Why I don’t accept would-be disciples

Every few months I get a letter from a would-be hacker petitioning me to accept him (always a “him” so far) as my disciple. Happened again today; I think this time I’ll share part of the request, and my response, so I have it to point to next time this happens.

The aspirant writes:

Thus, I started my search for Master Foo, who will accept me as disciple. A master whom I can look at, follow, walk with, see through and ultimately become a master myself. A master in front of whom I can empty my cup. One who will introduce me to computer considering me a newbie.

I know it might take decades or even my lifetime to achieve what I pursue. But, it’s worth it.

I have written this email to ask a very simple and the most sophisticated question:

“Will you accept me as your disciple and teach me all you know ?”

Here is my reply:

No, because the communication path between us doesn’t have the required bandwidth. Sorry.

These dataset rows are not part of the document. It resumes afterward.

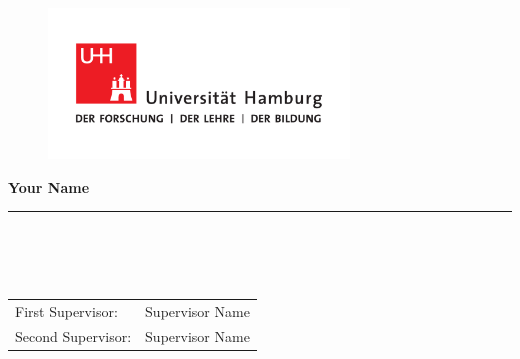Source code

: \begin{titlepage}

  \setcounter{page}{-1}

	\begin{figure}[h]
		\begin{minipage}[b]{62mm}
			\includegraphics[width=80mm]{layout/UHH/up-uhh-logo-u-2010-u-farbe-u-cmyk-modus.pdf}
		\end{minipage}
		\hspace{4cm}
	\end{figure}

	\vfill
	
	\begin{center}
		\vspace{14mm}
        {\makeatletter
		\noindent \textbf{\huge\@title}
        \makeatother}
		\vspace{60mm}	
	\end{center}
	
	\vfill
	
	\noindent \textbf{Your Name} \\
	\noindent \rule{\textwidth}{0.4mm} 
 
	 \\
     \\
     \\
    

\noindent\begin{tabular}{@{}ll}
First Supervisor: & Supervisor Name \\
Second Supervisor: & Supervisor Name \\
\end{tabular}



\newpage


\end{titlepage}
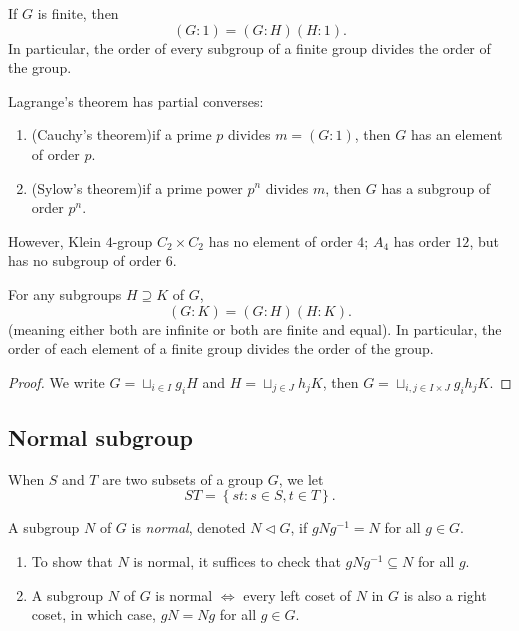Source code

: \begin{theorem}[Lagrange]
  If \( G \) is finite, then
  \[
    (G : 1) = (G : H)(H : 1).
  \]
  In particular, the order of every subgroup of a finite group divides the order of the group.
\end{theorem}
\begin{remark}
  Lagrange's theorem has partial converses:
  \begin{enumerate}
    \item (Cauchy's theorem)if a prime \( p \) divides \( m = (G: 1) \), then \( G \) has an element of order \( p \).
    \item (Sylow's theorem)if a prime power \( p^n \) divides \( m \), then \( G \) has a subgroup of order \( p^n \).
  \end{enumerate}
  However, Klein \( 4 \)-group \( C_2 \times C_2 \) has no element of order \( 4 \); \( A_4 \) has order \( 12 \), but has no subgroup of order \( 6 \).
\end{remark}

\begin{proposition}
  For any subgroups \( H \supseteq K \) of \( G \), 
  \[
    (G: K) = (G: H)(H: K).
  \]
  (meaning either both are infinite or both are finite and equal). In
  particular, the order of each element of a finite group divides the order of
  the group.
\end{proposition}
\begin{proof}
  We write \( G = \sqcup_{i \in I} g_i H \) and \( H = \sqcup_{j \in J} h_jK \), then \( G = \sqcup_{i, j \in I \times J} g_i h_j K \).
\end{proof}

\subsection{Normal subgroup}

When \( S \) and \( T \) are two subsets of a group \( G \), we let
\[
  ST = \left\lbrace st: s \in S, t \in T \right\rbrace.
\]
\begin{definition}
  A subgroup \( N \) of \( G \) is \emph{normal}, denoted \( N \triangleleft G \), if \( gNg^{-1} = N \) for all \( g \in G \).
\end{definition}

\begin{proposition}
  \begin{enumerate}
    \item To show that \( N \) is normal, it suffices to check that \( g N
      g^{-1}
  \subseteq N \) for all \( g \).
    \item A subgroup \( N \) of \( G \) is normal \( \iff \) every left coset of
      \( N \) in \( G \) is also a right coset, in which case, \( gN = N g \)
      for all \( g \in G \).
  \end{enumerate}
\end{proposition}

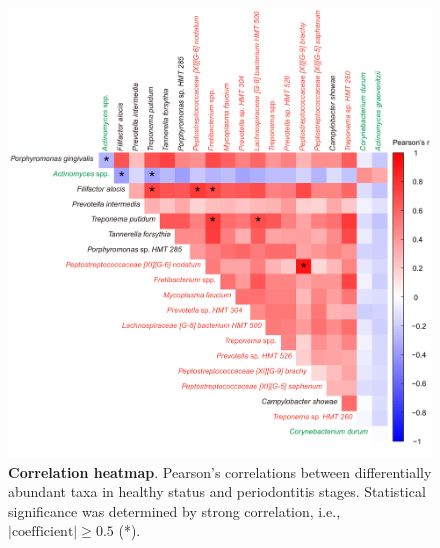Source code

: \documentclass[11pt, a4paper, onecolumn, oneside]{report}
\begin{document}
            \begin{figure}[p]
                \centering
                \includegraphics[width=12 cm]{Figures/Periodontitis/Figure_3.pdf}
                \caption[Correlation heatmap]{\textbf{Correlation heatmap}. Pearson’s correlations between differentially abundant taxa in healthy status and periodontitis stages. Statistical significance was determined by strong correlation, i.e., $| \textrm{coefficient} | \ge 0.5$ (*).}
                \label{fig:Periodontitis-correlation}
            \end{figure}
            \clearpage
\end{document}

Yes, there are important aspects of being a hacker that are best learned by mimesis (actually this is true of any really skilled craft). If you lived near enough to a master hacker to be social with him face-to-face, or you worked with one day to day, you might benefit greatly from observing what he does and what kind of person produces those behaviors.

Unfortunately, the most valuable parts of those interactions won’t pass over an email link. Jokes, spontaneous reactions, small and at first sight unimportant behavioral examples that fit together into significant wholes, all the things the master is teaching when he is not thinking about teaching and the student is learning when he is not thinking about learning.

I can’t give you that experience; I don’t run an ashram for you to live in. Trying to create a counterfeit of it over email would only cheat you and frustrate me.

And that pretty much disposes of “disciple”, unless you’re a billionaire’s kid whose parents are willing to offer me enough money to persuade me to uproot my life for a few years so you can have what you want. The “you Alexander, me Aristotle” scenario wouldn’t be utterly impossible, but it would be very expensive.